Tek amacım yaptığım eserlerin tamamen Rebi Faro özgünlüğü taşıması ve onları takan kişilerin de kendilerini çok özel hissetmesi.Ben insanların giyim tarzları gibi seçtikleri takıların da yaşam enerjilerini yansıttığına inanıyorum ve hatta daha da ileri gidip kaderlerini etkilediğini bile düşünürüm. O yüzden Rebi Faro tasarımları mutlaka sembollerle uğur, bereket ve bolluk getireceğine inandığım malzemelerden oluşuyor. Hatta bazılarına espri anlayışı da katıyorum. Mesela yakın bir zamanda, aerobik hareketleri yapan çok şirin plastik bebekler buldum. Onları bazı tasarımlarıma ekledim ve yaşamlarına neşe getirmek isteyenlere sundum. Ya da, bazı açılan madalyonların içinden bir smily (gülen yüz) çıkıyor. Sevilen kişinin resmi de yanına eklenebiliyor.

 

Internetten faydalanır mısın ?

Tabii ki; Google’da çok gezinirim. O senenin modasını takip ederim. Renkleri, takıdaki yeni trendleri. Mesela artık çok daha yalın ve sade olma trendi başladı. Çünkü insanlar zen felsefesine doğru gidiyorlar. Ben de çalışmalarımı mutlaka bunları dikkate alarak yapıyorum.

 

Rebi Faro’yu nerelere taşımayı hedefliyorsun?

Türkiye içinde tasarımlarımı daha birçok dükkâna taşımak niyetindeyim. Bir de Amerika hayalim var. Kızımız Lesli altı aylık bebeğini biraz büyüttükten sonra, birlikte Rebi Faro tasarımlarını Los Angeles’a taşımayı planladık.

 

 

Son olarak, üzerindeki takıyı en güzel taşıyan ünlü kim diye sorsam?

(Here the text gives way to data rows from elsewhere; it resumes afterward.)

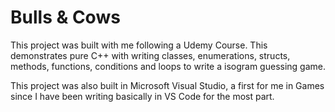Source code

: <h1>Bulls & Cows</h1>

This project was built with me following a Udemy Course. This demonstrates pure C++ with writing classes, enumerations, structs, methods, functions, conditions and loops to write a isogram guessing game. 

This project was also built in Microsoft Visual Studio, a first for me in Games since I have been writing basically in VS Code for the most part. 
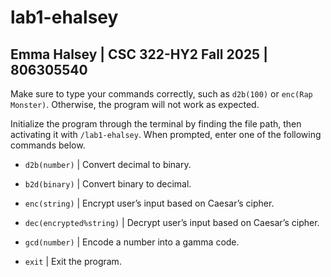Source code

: # lab1-ehalsey

## Emma Halsey | CSC 322-HY2 Fall 2025 | 806305540

Make sure to type your commands correctly, such as `d2b(100)` or `enc(Rap Monster)`. Otherwise, the program will not work as expected.

Initialize the program through the terminal by finding the file path, then activating it with `/lab1-ehalsey`. When prompted, enter one of the following commands below.

* `d2b(number)`  | Convert decimal to binary.

* `b2d(binary)`  | Convert binary to decimal.

* `enc(string)`  | Encrypt user’s input based on Caesar’s cipher.

* `dec(encrypted%string)`  | Decrypt user’s input based on Caesar’s cipher.

* `gcd(number)`  | Encode a number into a gamma code.

* `exit` | Exit the program.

İlk aklıma gelen isim Nebahat Çehre. Kendine olan özgüveni ve saygısını tarzıyla ve kullandığı aksesuarlarıyla çok iyi yansıtıyor. Şebnem Çapa’nın tarzını çok beğenirim. Kendime çok yakın bulurum. Yabancılardan da kesinlikle Angelina Jolie diyorum. Takılarını çok güzel taşıyor.

 

Sevgili Şalom okurları, sizi çok yetenekli ve özel bir bayanla, Rebi Faro’yla tanıştırdım. Bundan sonrası size kalıyor. Renkli ve keyifli takılarıyla kendinizi özel hissetmek için ona ulaşmanız gerekiyor. Benden yazması…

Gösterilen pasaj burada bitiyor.